Pick any two quantitative variables from any data set that interests you. If you are at a loss, look at the R datasets and find one. Then conduct both correlation and simple regression analysis. Interpret the residuals. Did the assumptions hold?
I chose to go with the LifeCycleSavings data set built into R. This data set provides data on the savings ratio within 50 countries between 1960 and 1970. Further information can be found here. Looking at the potential correlation across all variables I chose to narrow on level of real per-capita disposable income (dpi) and the percentage of the population over the age of 75 (pop75). The R code below shows the correlation coefficient and simple regression analysis.
# Correlation Coefficient
r = cor(LifeCycleSavings$pop75, LifeCycleSavings$dpi)
cat("Correlation of dpi and pop75 =", round(r, digits=4))
## Correlation of dpi and pop75 = 0.787
# Let's plot it out
plot(LifeCycleSavings$dpi ~ LifeCycleSavings$pop75, xlab = "Population over 75 (%)", ylab = "Real Per-Capita Disposable Income (Dollars)", main = "pop75 vs. dpi")
# Regression Analysis
model = lm(dpi ~ pop75, data = LifeCycleSavings)

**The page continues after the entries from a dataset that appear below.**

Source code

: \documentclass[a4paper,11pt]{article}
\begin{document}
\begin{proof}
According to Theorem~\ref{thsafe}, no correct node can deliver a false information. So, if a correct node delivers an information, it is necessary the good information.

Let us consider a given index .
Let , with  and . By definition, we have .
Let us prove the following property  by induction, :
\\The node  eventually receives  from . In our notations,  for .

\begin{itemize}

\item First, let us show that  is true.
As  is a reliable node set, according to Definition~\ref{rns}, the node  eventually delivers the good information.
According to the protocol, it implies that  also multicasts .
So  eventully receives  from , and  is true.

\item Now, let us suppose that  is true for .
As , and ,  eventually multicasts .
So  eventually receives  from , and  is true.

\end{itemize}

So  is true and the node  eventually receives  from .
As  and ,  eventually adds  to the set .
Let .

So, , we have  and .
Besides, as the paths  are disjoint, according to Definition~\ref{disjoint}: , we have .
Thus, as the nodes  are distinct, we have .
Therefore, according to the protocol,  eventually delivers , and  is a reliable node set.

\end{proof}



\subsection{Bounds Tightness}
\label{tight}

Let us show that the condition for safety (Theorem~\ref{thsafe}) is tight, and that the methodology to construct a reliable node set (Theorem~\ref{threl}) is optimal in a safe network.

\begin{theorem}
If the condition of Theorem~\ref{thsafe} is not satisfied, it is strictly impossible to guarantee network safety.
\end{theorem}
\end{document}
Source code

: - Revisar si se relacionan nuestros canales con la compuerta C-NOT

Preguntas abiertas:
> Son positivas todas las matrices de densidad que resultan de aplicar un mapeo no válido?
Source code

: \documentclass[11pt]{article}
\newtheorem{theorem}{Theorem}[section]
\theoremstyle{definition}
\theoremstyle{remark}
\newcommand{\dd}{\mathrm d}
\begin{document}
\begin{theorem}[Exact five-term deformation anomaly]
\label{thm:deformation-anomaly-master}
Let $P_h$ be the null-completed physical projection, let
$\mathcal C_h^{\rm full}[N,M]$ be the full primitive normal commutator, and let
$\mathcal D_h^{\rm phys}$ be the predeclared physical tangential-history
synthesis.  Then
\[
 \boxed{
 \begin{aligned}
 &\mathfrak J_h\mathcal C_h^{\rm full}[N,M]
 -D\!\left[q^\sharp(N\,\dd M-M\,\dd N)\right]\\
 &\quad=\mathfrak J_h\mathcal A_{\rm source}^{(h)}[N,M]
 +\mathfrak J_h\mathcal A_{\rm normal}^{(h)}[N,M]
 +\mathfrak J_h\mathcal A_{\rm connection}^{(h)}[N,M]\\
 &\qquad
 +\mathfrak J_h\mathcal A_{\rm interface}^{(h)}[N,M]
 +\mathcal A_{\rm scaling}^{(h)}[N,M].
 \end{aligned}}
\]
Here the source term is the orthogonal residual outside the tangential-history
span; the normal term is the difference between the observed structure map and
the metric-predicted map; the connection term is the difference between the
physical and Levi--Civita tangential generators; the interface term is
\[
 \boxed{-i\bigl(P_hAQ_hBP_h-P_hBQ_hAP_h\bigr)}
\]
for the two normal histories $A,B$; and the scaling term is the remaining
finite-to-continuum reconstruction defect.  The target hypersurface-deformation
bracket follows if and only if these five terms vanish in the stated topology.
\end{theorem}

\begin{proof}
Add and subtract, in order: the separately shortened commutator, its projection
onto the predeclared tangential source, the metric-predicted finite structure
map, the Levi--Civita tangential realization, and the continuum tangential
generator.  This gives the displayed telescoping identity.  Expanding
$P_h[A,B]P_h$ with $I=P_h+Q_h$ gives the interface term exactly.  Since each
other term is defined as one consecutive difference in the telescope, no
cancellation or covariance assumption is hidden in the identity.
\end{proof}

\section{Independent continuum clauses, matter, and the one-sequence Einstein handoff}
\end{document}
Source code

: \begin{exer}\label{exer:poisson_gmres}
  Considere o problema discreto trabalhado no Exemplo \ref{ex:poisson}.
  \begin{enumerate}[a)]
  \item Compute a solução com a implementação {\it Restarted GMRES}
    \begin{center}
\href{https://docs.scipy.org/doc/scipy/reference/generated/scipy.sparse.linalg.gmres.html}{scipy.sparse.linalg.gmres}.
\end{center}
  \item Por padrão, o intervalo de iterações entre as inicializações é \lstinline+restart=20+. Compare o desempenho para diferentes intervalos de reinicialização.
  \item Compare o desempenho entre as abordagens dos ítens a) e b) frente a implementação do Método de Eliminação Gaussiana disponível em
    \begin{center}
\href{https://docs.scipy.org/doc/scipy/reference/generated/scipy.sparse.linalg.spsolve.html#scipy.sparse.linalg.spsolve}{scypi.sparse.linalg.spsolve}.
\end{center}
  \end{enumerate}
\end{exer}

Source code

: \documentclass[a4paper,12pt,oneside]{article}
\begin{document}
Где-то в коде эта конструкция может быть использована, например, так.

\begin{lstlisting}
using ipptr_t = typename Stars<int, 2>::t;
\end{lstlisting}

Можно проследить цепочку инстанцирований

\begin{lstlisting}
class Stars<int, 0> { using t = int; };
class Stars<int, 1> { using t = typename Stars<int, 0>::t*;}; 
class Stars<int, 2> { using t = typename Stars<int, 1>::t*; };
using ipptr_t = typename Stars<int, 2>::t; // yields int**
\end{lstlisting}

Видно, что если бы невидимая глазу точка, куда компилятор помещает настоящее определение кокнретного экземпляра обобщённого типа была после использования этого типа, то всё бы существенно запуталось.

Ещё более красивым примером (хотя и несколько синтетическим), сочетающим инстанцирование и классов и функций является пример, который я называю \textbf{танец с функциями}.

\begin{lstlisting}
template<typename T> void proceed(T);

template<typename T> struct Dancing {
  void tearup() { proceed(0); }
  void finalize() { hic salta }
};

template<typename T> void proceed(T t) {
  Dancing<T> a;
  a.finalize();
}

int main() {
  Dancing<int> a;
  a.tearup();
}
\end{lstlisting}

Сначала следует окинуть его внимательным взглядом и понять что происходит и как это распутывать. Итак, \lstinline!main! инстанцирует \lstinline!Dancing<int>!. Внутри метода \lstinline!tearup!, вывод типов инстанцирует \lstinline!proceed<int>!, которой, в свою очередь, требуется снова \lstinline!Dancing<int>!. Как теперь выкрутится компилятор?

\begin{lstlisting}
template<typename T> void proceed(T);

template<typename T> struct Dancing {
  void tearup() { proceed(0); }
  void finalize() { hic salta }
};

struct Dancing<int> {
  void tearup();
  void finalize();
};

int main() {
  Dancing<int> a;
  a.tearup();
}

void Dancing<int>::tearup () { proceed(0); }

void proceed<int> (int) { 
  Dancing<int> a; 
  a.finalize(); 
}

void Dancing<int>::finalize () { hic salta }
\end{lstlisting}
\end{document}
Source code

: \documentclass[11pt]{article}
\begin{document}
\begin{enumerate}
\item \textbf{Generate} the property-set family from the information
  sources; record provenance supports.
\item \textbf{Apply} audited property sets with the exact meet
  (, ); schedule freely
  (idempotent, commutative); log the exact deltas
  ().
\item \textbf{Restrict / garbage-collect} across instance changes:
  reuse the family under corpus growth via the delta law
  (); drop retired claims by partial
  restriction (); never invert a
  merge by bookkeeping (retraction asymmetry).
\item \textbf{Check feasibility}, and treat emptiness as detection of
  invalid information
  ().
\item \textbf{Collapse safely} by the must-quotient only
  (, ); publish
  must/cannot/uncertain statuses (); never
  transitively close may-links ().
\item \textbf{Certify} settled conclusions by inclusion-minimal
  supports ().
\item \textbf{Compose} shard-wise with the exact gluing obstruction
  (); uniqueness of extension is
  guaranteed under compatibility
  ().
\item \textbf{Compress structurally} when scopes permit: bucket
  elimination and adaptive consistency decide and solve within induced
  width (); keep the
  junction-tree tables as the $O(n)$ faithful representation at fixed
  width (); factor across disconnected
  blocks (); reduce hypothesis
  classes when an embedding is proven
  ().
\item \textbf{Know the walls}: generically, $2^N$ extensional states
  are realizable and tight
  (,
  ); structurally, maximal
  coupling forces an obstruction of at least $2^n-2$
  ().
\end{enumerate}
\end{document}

abline(model, col="red", lwd=3)
summary(model)
##
## Call:
## lm(formula = dpi ~ pop75, data = LifeCycleSavings)
##
## Residuals:
## Min 1Q Median 3Q Max
## -1112.87 -388.13 -74.37 311.50 2208.22
##
## Coefficients:
## Estimate Std. Error t value Pr(>|t|)
## (Intercept) -278.55 179.44 -1.552 0.127
## pop75 604.15 68.36 8.838 1.23e-11 ***
## ---
## Signif. codes: 0 '***' 0.001 '**' 0.01 '*' 0.05 '.' 0.1 ' ' 1
##
## Residual standard error: 617.7 on 48 degrees of freedom
## Multiple R-squared: 0.6194, Adjusted R-squared: 0.6114
## F-statistic: 78.11 on 1 and 48 DF, p-value: 1.23e-11
# Display and plot the residuals
model$residuals
## Australia Austria Belgium Bolivia Brazil
## 874.32983 -877.74376 -289.34667 -541.24595 505.57601
## Canada Chile China Colombia Costa Rica
## 1539.61273 131.85196 163.28924 -85.19738 61.06100
## Denmark Ecuador Finland France Germany
## 400.78593 -152.61626 527.97242 -347.11587 711.78014
## Greece Guatamala Honduras Iceland India
## -723.45357 42.65020 160.58231 317.87934 -212.49286
## Ireland Italy Japan Korea Luxembourg
## -1112.87182 -433.87874 381.90921 -63.54560 474.47496
## Malta Norway Netherlands New Zealand Nicaragua
## -612.64210 292.36368 55.77465 -149.07373 -126.92916
## Panama Paraguay Peru Philippines Portugal
## 122.13229 -135.24593 -94.69932 -246.08609 -863.75727
## South Africa South Rhodesia Spain Sweden Switzerland
## -447.79451 -388.79417 -686.56017 835.21736 656.04496
## Turkey Tunisia United Kingdom United States Venezuela
## 15.72971 -202.59916 -602.01102 2208.21852 548.20585
## Zambia Jamaica Uruguay Libya Malaysia
## 78.55521 -386.15466 -598.18840 -848.45402 122.50069
plot(LifeCycleSavings$pop75, model$residuals, xlab = "Population over 75 (%)", ylab = "Residuals", main = "Residuals Scatterplot")
abline(a = 0, b = 0, col = "red", lwd = 3)
# clean up
rm(model, r)
As you can see there is positive correlation to the percentage of the population over the age of 75 and the real per-capita disposable income. However, while there is a positive correlation, the residuals appear to grow as the percentage of the population grows. This would be something to consider when applying linear regression since the scatterplot fans out.